Only the number is needed: count the lines below that hold the string "Then".
____ Records provided
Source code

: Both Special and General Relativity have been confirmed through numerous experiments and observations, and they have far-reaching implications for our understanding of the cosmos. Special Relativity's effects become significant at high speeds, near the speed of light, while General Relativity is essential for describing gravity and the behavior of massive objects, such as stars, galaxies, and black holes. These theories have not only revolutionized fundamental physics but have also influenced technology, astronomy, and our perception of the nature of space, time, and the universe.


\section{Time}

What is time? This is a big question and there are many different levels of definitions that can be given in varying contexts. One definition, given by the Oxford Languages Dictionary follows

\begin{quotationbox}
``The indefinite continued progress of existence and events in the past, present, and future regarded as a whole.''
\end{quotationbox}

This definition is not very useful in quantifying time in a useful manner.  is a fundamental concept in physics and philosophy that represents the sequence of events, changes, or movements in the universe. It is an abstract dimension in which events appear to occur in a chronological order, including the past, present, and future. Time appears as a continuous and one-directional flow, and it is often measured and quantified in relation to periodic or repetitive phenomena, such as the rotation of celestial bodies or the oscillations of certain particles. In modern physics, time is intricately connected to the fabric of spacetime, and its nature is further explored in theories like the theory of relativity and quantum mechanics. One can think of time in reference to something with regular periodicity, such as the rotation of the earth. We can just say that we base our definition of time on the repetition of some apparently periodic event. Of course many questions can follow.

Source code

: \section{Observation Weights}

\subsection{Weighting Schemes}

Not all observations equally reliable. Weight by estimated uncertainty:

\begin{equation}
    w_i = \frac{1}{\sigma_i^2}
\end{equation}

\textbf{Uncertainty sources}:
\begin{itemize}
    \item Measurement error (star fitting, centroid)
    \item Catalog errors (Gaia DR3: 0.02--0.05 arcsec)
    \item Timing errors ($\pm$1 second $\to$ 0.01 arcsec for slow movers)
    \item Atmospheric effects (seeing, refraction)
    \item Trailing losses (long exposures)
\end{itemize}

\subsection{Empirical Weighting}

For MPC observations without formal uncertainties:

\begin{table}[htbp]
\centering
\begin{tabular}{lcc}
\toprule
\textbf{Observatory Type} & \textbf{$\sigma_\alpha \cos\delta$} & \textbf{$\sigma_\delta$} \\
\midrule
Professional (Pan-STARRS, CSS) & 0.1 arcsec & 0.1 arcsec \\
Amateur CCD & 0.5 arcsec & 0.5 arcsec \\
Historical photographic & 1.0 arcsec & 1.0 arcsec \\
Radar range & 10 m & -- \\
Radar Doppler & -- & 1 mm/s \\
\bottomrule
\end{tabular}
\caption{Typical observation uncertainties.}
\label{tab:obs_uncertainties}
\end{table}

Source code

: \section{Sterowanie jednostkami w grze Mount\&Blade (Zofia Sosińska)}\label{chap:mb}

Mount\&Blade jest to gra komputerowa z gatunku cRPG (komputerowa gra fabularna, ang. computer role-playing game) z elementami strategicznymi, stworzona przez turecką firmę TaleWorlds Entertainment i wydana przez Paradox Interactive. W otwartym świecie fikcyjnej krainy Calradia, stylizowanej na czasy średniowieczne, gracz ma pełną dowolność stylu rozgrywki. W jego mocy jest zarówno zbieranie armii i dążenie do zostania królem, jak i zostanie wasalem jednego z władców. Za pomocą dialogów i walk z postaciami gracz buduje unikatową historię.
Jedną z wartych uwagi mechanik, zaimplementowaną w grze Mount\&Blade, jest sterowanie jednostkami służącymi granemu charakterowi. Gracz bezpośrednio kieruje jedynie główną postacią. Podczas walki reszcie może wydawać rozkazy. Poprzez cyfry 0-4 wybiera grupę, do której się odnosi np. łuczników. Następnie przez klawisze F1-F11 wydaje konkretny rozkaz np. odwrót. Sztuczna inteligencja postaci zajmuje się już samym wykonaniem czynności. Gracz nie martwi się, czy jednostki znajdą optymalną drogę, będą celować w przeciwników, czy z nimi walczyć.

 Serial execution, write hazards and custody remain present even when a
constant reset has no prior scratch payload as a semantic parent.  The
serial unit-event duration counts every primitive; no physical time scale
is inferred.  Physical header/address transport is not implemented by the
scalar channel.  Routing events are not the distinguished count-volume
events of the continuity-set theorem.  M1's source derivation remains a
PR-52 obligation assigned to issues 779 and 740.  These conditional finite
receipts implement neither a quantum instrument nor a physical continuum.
________
____ Records provided
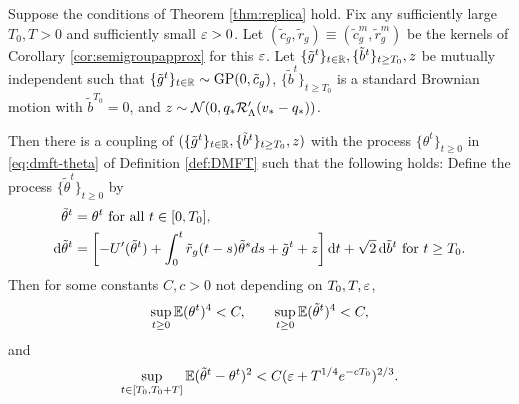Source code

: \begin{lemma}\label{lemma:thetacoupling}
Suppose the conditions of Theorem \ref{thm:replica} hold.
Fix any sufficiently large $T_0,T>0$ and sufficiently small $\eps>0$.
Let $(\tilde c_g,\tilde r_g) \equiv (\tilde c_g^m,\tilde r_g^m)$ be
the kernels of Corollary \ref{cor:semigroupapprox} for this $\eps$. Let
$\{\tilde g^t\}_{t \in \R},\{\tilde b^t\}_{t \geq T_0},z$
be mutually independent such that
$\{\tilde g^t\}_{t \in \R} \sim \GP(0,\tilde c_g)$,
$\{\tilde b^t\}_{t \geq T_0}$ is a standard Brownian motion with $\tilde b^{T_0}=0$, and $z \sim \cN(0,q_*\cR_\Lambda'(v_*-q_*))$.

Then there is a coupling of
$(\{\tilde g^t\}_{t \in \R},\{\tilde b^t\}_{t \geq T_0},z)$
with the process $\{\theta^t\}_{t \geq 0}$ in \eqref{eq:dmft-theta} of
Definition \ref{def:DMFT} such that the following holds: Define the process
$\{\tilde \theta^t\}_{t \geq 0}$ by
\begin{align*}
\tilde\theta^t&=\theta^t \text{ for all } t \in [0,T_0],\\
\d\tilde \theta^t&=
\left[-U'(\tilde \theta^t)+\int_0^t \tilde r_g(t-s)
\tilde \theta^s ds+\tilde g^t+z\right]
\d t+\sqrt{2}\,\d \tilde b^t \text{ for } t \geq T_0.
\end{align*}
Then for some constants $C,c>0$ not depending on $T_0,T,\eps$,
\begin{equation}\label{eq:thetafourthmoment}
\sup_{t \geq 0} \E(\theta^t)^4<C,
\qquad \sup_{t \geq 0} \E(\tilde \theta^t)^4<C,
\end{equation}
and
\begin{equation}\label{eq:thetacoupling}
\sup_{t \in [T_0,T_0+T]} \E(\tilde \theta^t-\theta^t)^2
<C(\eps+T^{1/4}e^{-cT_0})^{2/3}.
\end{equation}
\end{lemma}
________
Reply to the task - 2